══ EXERCISE DATA

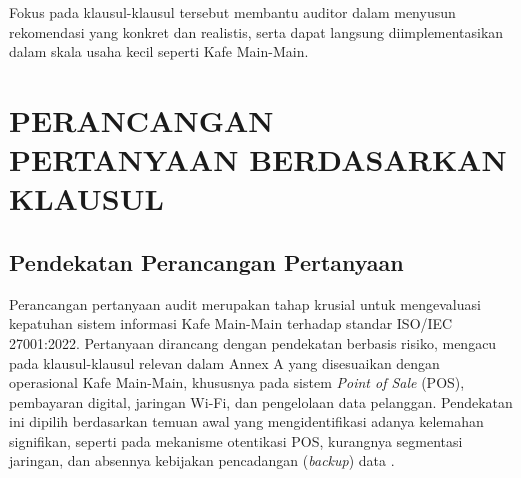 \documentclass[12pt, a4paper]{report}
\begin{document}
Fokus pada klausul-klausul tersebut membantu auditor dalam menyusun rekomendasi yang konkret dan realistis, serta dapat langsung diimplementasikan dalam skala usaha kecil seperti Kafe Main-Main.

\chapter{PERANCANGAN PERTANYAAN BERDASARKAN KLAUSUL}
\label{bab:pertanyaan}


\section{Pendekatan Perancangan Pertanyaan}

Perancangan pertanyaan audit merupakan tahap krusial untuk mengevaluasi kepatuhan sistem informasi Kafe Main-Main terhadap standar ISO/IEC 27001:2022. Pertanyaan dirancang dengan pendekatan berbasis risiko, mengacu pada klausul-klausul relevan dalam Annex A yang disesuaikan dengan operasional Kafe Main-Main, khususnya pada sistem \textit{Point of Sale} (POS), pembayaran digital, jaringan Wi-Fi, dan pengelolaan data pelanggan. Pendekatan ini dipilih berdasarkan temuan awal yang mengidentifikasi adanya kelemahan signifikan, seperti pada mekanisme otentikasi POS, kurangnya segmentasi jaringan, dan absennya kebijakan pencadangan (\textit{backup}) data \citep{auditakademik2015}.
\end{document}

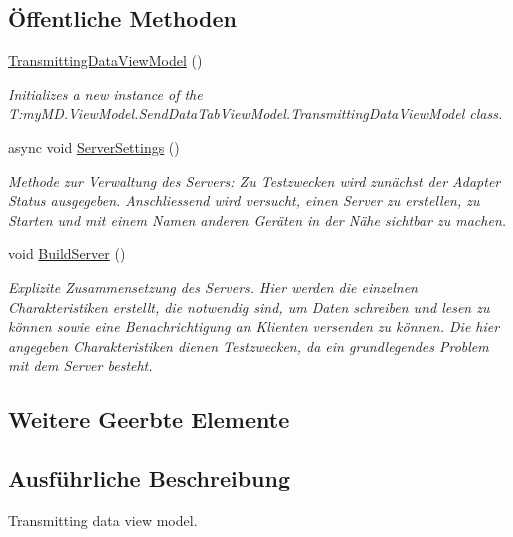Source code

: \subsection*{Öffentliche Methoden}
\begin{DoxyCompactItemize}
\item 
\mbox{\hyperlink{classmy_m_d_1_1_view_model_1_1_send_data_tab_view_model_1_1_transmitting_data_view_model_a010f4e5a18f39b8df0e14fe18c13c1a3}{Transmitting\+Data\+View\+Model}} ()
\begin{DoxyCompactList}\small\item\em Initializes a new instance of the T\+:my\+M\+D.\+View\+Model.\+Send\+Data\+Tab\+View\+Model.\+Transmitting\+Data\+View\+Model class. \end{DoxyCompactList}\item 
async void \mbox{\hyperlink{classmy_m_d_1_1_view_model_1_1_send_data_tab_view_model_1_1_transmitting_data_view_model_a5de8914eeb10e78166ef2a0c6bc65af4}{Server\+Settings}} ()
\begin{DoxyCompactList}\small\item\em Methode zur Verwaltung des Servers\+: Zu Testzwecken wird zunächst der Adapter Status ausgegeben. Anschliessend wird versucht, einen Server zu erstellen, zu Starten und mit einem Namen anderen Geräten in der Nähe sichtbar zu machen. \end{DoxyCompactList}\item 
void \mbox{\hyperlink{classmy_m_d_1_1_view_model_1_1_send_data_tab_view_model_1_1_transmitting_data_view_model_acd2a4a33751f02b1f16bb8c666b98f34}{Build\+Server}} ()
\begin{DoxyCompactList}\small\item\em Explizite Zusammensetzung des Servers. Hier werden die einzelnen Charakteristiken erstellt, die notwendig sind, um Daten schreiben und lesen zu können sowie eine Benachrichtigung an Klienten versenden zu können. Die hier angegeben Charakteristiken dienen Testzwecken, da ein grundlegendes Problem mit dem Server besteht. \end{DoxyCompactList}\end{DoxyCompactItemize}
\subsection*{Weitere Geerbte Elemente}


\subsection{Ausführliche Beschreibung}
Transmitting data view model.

════
══ EXERCISE DATA

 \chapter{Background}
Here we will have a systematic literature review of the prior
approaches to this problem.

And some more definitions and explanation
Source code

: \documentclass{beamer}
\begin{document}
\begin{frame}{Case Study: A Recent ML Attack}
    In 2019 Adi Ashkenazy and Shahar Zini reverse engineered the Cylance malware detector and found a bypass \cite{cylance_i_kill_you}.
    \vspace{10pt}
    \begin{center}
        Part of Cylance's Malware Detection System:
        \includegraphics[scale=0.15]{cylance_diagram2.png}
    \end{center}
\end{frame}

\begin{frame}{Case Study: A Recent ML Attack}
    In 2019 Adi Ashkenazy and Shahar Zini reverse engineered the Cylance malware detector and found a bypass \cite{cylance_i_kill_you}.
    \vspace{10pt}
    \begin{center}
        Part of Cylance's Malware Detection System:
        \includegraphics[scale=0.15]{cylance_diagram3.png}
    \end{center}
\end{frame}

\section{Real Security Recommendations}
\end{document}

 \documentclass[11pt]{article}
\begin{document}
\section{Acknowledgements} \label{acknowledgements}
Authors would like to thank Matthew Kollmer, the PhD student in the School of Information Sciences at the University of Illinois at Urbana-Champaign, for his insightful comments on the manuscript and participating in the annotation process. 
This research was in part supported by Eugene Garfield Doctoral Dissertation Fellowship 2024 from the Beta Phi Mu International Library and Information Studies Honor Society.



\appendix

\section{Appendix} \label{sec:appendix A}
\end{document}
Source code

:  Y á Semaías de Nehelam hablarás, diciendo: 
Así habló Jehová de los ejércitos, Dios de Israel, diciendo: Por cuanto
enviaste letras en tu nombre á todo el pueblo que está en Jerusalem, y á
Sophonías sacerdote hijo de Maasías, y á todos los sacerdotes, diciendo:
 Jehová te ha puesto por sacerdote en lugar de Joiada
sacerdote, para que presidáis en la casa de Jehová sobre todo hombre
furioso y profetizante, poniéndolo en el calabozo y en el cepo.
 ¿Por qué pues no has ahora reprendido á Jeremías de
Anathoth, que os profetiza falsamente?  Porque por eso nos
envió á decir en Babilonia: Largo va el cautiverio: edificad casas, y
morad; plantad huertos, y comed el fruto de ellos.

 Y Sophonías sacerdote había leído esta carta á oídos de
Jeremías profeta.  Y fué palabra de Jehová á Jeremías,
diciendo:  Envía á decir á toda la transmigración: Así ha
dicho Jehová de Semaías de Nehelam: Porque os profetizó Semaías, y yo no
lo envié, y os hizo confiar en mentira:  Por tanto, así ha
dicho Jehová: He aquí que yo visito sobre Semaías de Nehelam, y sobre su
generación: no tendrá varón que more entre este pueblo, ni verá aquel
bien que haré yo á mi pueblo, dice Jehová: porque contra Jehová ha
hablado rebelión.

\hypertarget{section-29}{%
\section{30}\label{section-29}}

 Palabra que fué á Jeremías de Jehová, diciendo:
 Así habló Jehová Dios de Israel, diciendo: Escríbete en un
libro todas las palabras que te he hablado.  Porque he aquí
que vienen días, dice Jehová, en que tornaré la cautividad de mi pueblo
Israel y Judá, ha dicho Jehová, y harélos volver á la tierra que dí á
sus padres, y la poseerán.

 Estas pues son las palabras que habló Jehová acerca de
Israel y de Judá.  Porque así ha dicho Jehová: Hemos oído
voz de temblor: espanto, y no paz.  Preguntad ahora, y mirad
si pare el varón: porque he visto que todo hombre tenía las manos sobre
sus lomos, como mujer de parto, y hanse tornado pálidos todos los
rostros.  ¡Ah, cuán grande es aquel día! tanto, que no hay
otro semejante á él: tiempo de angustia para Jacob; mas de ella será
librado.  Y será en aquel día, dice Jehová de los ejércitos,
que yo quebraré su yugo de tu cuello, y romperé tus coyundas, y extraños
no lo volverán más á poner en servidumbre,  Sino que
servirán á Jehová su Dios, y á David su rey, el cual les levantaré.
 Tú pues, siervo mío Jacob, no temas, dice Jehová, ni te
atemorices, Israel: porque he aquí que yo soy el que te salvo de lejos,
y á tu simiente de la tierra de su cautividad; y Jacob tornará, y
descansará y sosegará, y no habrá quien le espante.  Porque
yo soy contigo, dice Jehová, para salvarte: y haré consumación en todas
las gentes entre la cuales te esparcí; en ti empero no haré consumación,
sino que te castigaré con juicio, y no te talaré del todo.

════

*YOUR INSTRUCTIONS*. In the records above, find the line with "yo soy contigo, dice"; write out exactly that line and each one after it, stopping after the line with "sino que te".

*OUTPUT OF THE TASK*.
yo soy contigo, dice Jehová, para salvarte: y haré consumación en todas
las gentes entre la cuales te esparcí; en ti empero no haré consumación,
sino que te castigaré con juicio, y no te talaré del todo.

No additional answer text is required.